# The problem
Print only the closing part of the entries. It starts at the line containing "- Risk level assessment" and includes the final line, exactly as written.

(Saved data entries)
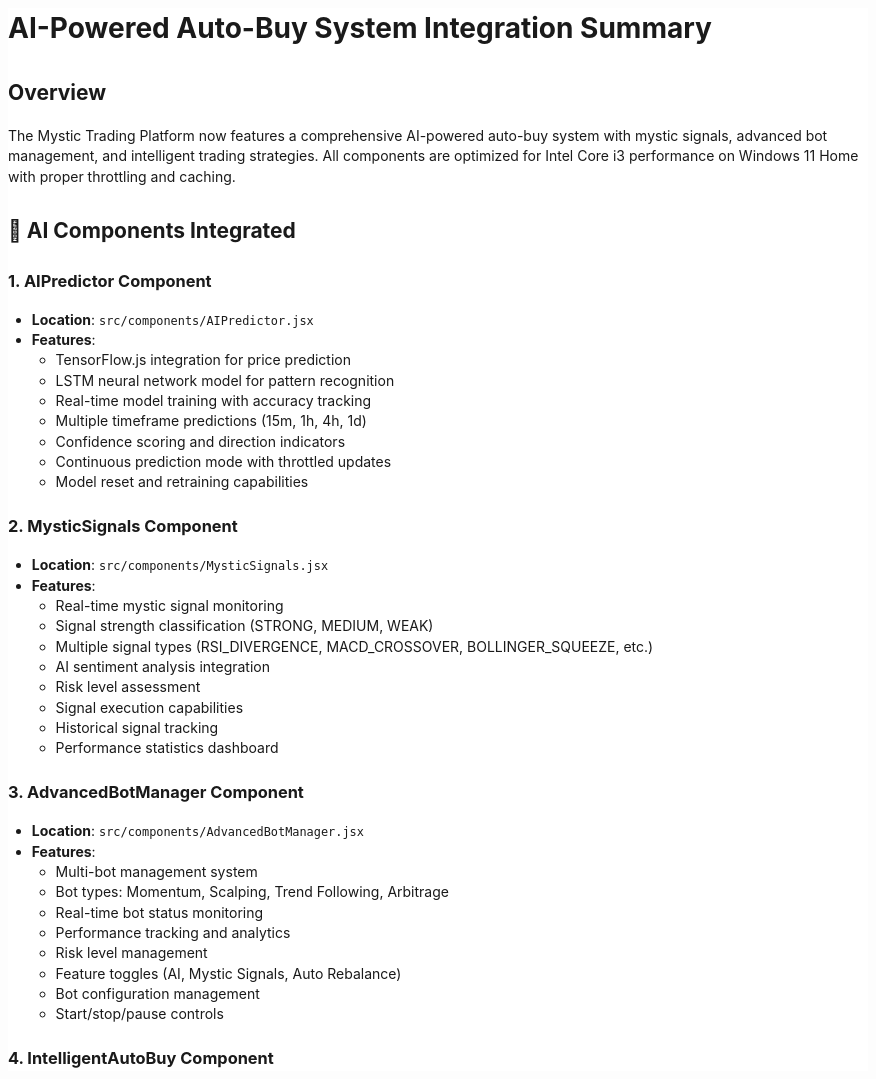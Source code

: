 # AI-Powered Auto-Buy System Integration Summary

## Overview

The Mystic Trading Platform now features a comprehensive AI-powered auto-buy system with mystic signals, advanced bot management, and intelligent trading strategies. All components are optimized for Intel Core i3 performance on Windows 11 Home with proper throttling and caching.

## 🧠 AI Components Integrated

### 1. AIPredictor Component

- **Location**: `src/components/AIPredictor.jsx`
- **Features**:
  - TensorFlow.js integration for price prediction
  - LSTM neural network model for pattern recognition
  - Real-time model training with accuracy tracking
  - Multiple timeframe predictions (15m, 1h, 4h, 1d)
  - Confidence scoring and direction indicators
  - Continuous prediction mode with throttled updates
  - Model reset and retraining capabilities

### 2. MysticSignals Component

- **Location**: `src/components/MysticSignals.jsx`
- **Features**:
  - Real-time mystic signal monitoring
  - Signal strength classification (STRONG, MEDIUM, WEAK)
  - Multiple signal types (RSI_DIVERGENCE, MACD_CROSSOVER, BOLLINGER_SQUEEZE, etc.)
  - AI sentiment analysis integration
  - Risk level assessment
  - Signal execution capabilities
  - Historical signal tracking
  - Performance statistics dashboard

### 3. AdvancedBotManager Component

- **Location**: `src/components/AdvancedBotManager.jsx`
- **Features**:
  - Multi-bot management system
  - Bot types: Momentum, Scalping, Trend Following, Arbitrage
  - Real-time bot status monitoring
  - Performance tracking and analytics
  - Risk level management
  - Feature toggles (AI, Mystic Signals, Auto Rebalance)
  - Bot configuration management
  - Start/stop/pause controls

### 4. IntelligentAutoBuy Component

# Written solution
  - Risk level assessment
  - Signal execution capabilities
  - Historical signal tracking
  - Performance statistics dashboard

### 3. AdvancedBotManager Component

- **Location**: `src/components/AdvancedBotManager.jsx`
- **Features**:
  - Multi-bot management system
  - Bot types: Momentum, Scalping, Trend Following, Arbitrage
  - Real-time bot status monitoring
  - Performance tracking and analytics
  - Risk level management
  - Feature toggles (AI, Mystic Signals, Auto Rebalance)
  - Bot configuration management
  - Start/stop/pause controls

### 4. IntelligentAutoBuy Component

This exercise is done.